# What needs to be done
Read the listing and extract each line that includes the word "data".
★ ★ ★ ★
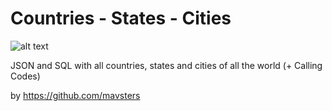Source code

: # Countries - States - Cities
![alt text](https://repository-images.githubusercontent.com/212347345/4576d780-e75a-11e9-88f3-eb14daa6d200)

JSON and SQL with all countries, states and cities of all the world (+ Calling Codes)

by https://github.com/mavsters
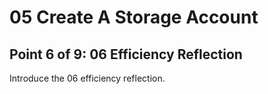 # 05 Create A Storage Account

## Point 6 of 9: 06 Efficiency Reflection

Introduce the 06 efficiency reflection.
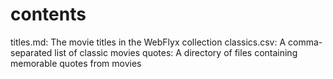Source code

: # contents

titles.md: The movie titles in the WebFlyx collection
classics.csv: A comma-separated list of classic movies
quotes: A directory of files containing memorable quotes from movies








































































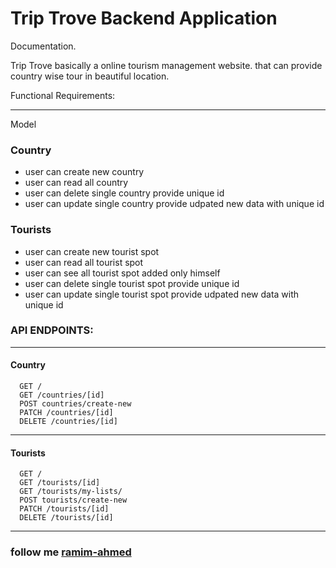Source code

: # Trip Trove Backend Application

Documentation.

Trip Trove basically a online tourism management website. that can provide country wise tour in beautiful location.

Functional Requirements:

---

Model

### Country

- user can create new country
- user can read all country
- user can delete single country provide unique id
- user can update single country provide udpated new data with unique id

### Tourists

- user can create new tourist spot
- user can read all tourist spot
- user can see all tourist spot added only himself
- user can delete single tourist spot provide unique id
- user can update single tourist spot provide udpated new data with unique id

### API ENDPOINTS:

---

#### Country

      GET /
      GET /countries/[id]
      POST countries/create-new
      PATCH /countries/[id]
      DELETE /countries/[id]

---

#### Tourists

      GET /
      GET /tourists/[id]
      GET /tourists/my-lists/
      POST tourists/create-new
      PATCH /tourists/[id]
      DELETE /tourists/[id]

---

### follow me [ramim-ahmed](https://ramim-ahmed.vercel.app)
★ ★ ★ ★
# Task response
- user can update single country provide udpated new data with unique id
- user can update single tourist spot provide udpated new data with unique id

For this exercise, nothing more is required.